## WHAT IS REQUIRED
In the material below, some lines carry "three". Copy each such line.
^^^^^^^^^^^^^^^^
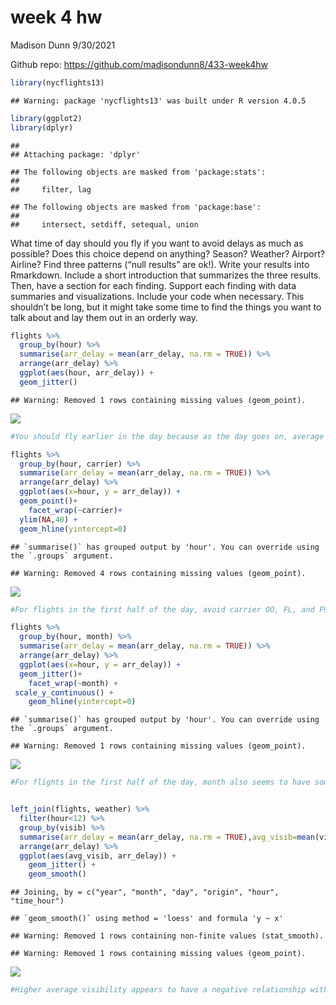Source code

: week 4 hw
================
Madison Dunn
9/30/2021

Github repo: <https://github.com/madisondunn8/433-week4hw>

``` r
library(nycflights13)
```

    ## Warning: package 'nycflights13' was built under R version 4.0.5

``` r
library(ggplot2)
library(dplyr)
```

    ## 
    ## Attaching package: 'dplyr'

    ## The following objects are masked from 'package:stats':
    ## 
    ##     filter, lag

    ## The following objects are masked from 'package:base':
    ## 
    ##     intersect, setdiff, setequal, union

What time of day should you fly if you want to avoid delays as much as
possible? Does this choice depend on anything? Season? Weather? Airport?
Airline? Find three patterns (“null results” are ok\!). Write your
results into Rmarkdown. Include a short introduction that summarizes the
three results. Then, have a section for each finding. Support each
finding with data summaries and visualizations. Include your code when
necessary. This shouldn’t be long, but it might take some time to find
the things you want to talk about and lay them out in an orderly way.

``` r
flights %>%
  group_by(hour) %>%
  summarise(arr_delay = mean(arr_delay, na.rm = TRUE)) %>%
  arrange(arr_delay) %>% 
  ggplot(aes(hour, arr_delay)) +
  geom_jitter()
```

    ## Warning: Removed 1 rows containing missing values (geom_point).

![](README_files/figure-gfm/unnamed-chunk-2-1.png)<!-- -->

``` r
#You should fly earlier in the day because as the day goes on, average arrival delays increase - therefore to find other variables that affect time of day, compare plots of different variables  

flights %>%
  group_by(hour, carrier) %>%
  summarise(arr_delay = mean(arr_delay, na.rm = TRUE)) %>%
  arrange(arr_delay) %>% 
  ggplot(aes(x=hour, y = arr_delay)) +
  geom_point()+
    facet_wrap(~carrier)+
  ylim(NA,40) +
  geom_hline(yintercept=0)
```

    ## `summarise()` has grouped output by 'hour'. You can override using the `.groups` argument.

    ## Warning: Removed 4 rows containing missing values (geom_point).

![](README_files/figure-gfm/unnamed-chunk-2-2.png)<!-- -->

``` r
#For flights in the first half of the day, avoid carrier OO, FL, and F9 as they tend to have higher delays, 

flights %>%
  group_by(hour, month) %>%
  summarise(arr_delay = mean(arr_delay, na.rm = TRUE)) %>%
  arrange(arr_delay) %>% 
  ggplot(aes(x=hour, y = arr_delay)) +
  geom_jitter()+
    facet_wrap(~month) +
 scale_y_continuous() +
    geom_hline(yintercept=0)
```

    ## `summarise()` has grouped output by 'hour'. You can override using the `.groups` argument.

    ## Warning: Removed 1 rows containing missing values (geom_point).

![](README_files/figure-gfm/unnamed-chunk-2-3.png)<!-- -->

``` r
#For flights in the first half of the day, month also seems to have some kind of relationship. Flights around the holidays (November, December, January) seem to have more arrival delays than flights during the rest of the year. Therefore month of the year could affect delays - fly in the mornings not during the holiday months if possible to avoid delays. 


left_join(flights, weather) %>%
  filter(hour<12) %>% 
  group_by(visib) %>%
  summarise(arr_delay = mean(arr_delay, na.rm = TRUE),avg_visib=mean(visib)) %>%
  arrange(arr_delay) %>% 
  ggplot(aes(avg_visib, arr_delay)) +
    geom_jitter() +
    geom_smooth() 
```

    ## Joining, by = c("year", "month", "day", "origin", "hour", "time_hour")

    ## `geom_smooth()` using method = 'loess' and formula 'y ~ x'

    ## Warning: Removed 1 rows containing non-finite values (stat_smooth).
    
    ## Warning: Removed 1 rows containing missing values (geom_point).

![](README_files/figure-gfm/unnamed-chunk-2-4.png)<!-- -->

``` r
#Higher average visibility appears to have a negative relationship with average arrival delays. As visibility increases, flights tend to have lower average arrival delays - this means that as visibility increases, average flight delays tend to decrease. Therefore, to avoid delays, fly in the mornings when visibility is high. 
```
^^^^^^^^^^^^^^^^
## FINISHED TASK
Airline? Find three patterns (“null results” are ok\!). Write your
three results. Then, have a section for each finding. Support each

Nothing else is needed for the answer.